Marvin Friedrich

Neuzugang Friedrich bleibt Gladbachs Unglücksrabe

Stand: 20.01.2022, 10:52 Uhr

Zwei Spiele, zwei Niederlagen, zwei verursachte Elfmeter - seinen Start bei Borussia Mönchengladbach hatte sich Marvin Friedrich sicher ganz anders vorgestellt.

An Friedrich alleine lag es nicht, dass die Gladbacher am Mittwoch sang- und klanglos aus dem DFB-Pokal ausgeschieden sind. Mit 0:3 blamierte sich die Fohlen-Elf beim Zweitligisten Hannover 96.

Doch der Winterneuzugang von Union Berlin war einmal mehr der Unglücksrabe der Partie. In der 35. Minute bekam er bei einem Klärungsversuch den Ball im Strafraum an den Arm. Nach Ansicht der Videobilder entschied Schiedsrichter Florian Badstübner auf Strafstoß, den Sebastian Kerk zum 2:0 für die Hannoveraner verwandelte. Es war eine harte, aber vertretbare Entscheidung.

Schon in der Liga gegen Leverkusen hatte Friedrich einen Foulelfmeter verursacht, den Gladbach-Keeper Yann Sommer jedoch parieren konnte. "Aufgrund der Situation mit dem Elfmeter war es für viele vielleicht ein unglückliches Debüt. Ich habe ihn sehr ordentlich gesehen", nahm Borussen-Coach Adi Hütter den Neuzugang da noch in Schutz. Denn ansonsten machte der 26-Jährige beim 1:2 gegen Bayer ein ordentliches Spiel, hatte mit 65 Ballkontakten die meisten Aktionen der drei Innenverteidiger.

Vogelwilde Defensive

Gegen Hannover jedoch erwischte Friedrich genau wie seine Nebenleute Matthias Ginter und Nico Elvedi einen schwarzen Tag. Schon nach knapp vier Minuten wurde das Abwehr-Trio vom Zweitligisten überrumpelt. Nach einem präzisen Pass von Hendrik Weydandt war Maximilian Beier halbrechts im Strafraum völlig frei und schoss wuchtig am chancenlosen Torhüter Sommer vorbei ins Gladbacher Tor.

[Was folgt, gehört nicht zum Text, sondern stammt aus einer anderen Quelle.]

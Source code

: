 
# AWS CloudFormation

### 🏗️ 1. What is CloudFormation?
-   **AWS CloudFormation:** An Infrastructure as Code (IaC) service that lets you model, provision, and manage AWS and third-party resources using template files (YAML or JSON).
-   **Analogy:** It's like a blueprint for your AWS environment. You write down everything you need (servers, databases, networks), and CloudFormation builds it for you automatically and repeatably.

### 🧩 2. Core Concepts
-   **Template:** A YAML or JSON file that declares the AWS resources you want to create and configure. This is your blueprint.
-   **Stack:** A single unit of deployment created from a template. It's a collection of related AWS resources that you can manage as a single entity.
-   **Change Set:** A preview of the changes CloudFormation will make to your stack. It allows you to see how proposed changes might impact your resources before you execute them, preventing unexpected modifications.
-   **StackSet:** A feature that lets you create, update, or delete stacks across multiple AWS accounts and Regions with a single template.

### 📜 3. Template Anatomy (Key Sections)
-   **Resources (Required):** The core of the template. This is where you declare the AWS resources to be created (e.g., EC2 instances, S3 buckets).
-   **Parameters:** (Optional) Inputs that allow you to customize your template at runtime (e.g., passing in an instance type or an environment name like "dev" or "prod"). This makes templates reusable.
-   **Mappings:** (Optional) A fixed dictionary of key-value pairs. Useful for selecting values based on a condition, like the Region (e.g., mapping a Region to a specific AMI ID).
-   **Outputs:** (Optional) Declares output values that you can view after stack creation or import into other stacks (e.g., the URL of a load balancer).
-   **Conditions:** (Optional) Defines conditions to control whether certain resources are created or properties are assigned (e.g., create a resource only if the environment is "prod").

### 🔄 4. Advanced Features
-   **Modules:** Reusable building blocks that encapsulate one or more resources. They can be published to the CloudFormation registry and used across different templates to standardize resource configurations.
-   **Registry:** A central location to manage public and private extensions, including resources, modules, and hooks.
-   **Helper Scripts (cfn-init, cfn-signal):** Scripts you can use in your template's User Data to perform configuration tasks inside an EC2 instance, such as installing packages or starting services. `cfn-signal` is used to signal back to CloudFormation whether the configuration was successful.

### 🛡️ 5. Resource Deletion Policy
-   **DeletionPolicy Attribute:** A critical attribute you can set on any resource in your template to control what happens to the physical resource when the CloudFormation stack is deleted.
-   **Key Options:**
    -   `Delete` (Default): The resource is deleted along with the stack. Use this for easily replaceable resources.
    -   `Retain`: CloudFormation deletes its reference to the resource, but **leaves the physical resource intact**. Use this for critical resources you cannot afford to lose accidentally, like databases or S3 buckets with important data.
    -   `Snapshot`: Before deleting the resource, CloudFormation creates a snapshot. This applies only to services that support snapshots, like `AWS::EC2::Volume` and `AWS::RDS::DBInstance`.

Und das war längst nicht die einzige Szene, in der die Defensive der Borussia vogelwild wirkte. Am Ende konnte der Bundesligist froh sein, nicht noch höher verloren zu haben. Den Schlusspunkt unter die Partie setzte erneut Beier: Er schloss einen Konter mit einem technisch feinen Außenristschuss zum 3:0 ab.

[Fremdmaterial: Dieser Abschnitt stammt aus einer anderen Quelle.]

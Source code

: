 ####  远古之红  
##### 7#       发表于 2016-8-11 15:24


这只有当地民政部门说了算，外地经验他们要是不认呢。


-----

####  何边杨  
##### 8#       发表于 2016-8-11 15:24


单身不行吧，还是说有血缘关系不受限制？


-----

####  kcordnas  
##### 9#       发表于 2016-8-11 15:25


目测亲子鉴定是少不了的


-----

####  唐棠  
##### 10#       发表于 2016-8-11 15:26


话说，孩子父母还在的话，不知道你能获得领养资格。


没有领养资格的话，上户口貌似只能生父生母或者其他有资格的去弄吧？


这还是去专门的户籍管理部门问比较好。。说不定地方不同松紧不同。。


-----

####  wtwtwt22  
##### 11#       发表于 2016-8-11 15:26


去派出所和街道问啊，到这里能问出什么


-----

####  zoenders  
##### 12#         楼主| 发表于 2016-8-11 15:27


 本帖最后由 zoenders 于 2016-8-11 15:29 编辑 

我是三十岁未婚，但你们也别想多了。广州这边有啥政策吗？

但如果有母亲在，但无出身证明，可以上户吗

Hannover 96 gegen Borussia Mönchengladbach - die Zusammenfassung

Sportschau 19.01.2022 03:51 Min. Verfügbar bis 19.01.2023 Das Erste

Besorgniserregende Talfahrt

"Es ist schwierig, das in Worte zu fassen. Wir hatten so eine große Möglichkeit, etwas Besonderes zu schaffen. Ich verstehe es einfach nicht", sagte ein tief enttäuschter Kapitän Lars Stindl.

Nach dem blamablen Aus im Pokal droht den Gladbachern eine bittere Saison, denn auch in der Liga verloren sie zuletzt fünf der vergangenen sieben Begegnungen. Nur vier Punkte trennen sie noch von den Abstiegsrängen - eine besorgniserregende Talfahrt.

Damit nimmt der öffentliche Druck auf die Mannschaft, aber natürlich vor allem auf Coach Hütter weiter zu. Das weiß auch der Trainer selbst: "Klar, in der Situation, in der wir stecken, ist das sicher nicht zufriedenstellend. Das muss man ganz klar sagen." Die Frage, ob er Angst um seinen Job habe, beantwortete Hütter aber mit einem klaren "Nein".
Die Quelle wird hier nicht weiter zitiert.